Another reason “wall” hits you hard is if you didn’t run enough. You can’t just wing it. Put in your dues. It’s like studying for a test. If you put in the time, you’ll do fine. But not studying enough almost guarantees sub par results. Same with running. It requires a very specific adaptation that can only be achieved if you run. Not bike, or swim, or walk. In order to run well, you need to run and run often.

Marathon running and hitting “the wall” experience is in its own category however. The reason is, most people who run marathons usually do train properly and run often so “the wall” culprit in this case is different and actually is a lot trickier. I would say the biggest challenge with marathon running is lack of proper fuel. For all other distances, you don’t need to worry about your pre race fuel carrying you through the entire race. If you had your normal dinner the night before and topped yourself off in the morning, there’s literally no reason for this not lasting you through the entire race, even a half marathon. Our bodies store about 20 miles worth of glycogen if you properly carb loaded (and don’t over do it or you’ll experience the negative side effects such as bloating, side stitches and heavy legs).

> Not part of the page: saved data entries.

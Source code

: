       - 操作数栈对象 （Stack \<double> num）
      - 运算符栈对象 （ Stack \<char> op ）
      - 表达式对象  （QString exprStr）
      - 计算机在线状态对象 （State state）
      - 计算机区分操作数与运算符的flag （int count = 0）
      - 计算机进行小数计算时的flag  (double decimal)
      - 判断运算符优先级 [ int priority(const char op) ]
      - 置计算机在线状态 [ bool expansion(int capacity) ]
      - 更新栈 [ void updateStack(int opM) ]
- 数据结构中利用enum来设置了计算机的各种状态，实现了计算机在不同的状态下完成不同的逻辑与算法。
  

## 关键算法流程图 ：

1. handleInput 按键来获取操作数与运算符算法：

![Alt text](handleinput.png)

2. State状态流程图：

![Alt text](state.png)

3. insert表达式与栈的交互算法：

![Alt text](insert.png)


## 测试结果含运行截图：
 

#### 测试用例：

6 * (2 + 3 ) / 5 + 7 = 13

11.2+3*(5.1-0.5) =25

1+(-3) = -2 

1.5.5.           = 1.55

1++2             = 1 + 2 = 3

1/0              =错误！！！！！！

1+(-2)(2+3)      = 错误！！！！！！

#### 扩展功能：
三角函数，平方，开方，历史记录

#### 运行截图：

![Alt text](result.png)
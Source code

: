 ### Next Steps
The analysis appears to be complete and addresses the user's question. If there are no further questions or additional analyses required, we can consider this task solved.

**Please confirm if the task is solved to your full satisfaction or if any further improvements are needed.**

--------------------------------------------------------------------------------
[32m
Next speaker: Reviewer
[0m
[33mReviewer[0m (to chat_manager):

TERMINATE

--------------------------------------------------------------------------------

The issue with marathon distance is that it’s 26.2 miles, not 20. There’s just not enough stored energy no matter how much you’ve carb loaded. So, during the race some people supplement with gels, gummies, carb drinks, etc and if this works for you and you don’t experience any bonking at mile 18-20, then keep doing what you’re doing. However, many times what I’ve heard from runners is once they start taking in these supplements, they have to keep on taking them or they feel awful. Others get stomach upsets from taking in too many carbs while running. Water dilutes it so it is recommended to consume them with plenty of water. Again, some people just don’t respond well to any introduction of carbs, sugar and water while the furnace is very hot and you’re in constant motion. At the same time you need to be careful that you are not completely depleted of glycogen since it also affects your brain which needs glycogen to function. Many runners experience brain fog, confusion, feeling of being disoriented when glycogen is running very low.

There’s a better way. Your body already has the fuel it needs to survive those last miles.  You just need to tap into it.  Let me introduce you to the concept of fat as fuel.  Please do not confuse this with keto type diets (which I think are horrendous) and please don’t start adding butter to your coffee.  It’s just ridiculous.

This is how it works.  Include early morning runs in your training where you run on empty. Some coffee and water is ok. By running on empty, you will train your body to utilize fat as fuel. These runs will be slow at first but the more you do them, the easier they’ll feel. Make sure you are not hungry by eating a good big meal the night before. Fat burns at low intensity and requires the presence of oxygen (aerobic). This actually presents an ideal situation for marathon running. I consider marathon pace low intensity (comparatively speaking). If you are running a pace you know you can hold for the entire race, the intensity should be low enough to be burning a mixture of glycogen and fat. The higher the intensity, the more glycogen is being used as fuel.

The biggest mistake that causes bonking in the later miles is to go out at a higher intensity than your optimal fat burning pace. If you run wisely, you will burning fat throughout your whole race, thus preserving your limited supply of glycogen. Former Olympic runner turned trainer, Jeff Golloway, has introduced his famous run/walk method which is a perfect low intensity scenario for fat burning especially for beginner marathoners who just want to finish and not feel horrible on that last 10k stretch.  Yes, it’s possible to not bonk! You can still chose to eat something if you feel hungry or weak but remember your body prefers glycogen over fat and if you are constantly giving it sugar, it will be expecting it. It’s a temporary high that your body will constantly demand in order to perform. So, put your unlimited fat supply to work and avoid that wall once and for all!

Bonus: your recovery will be much quicker and a lot less painful!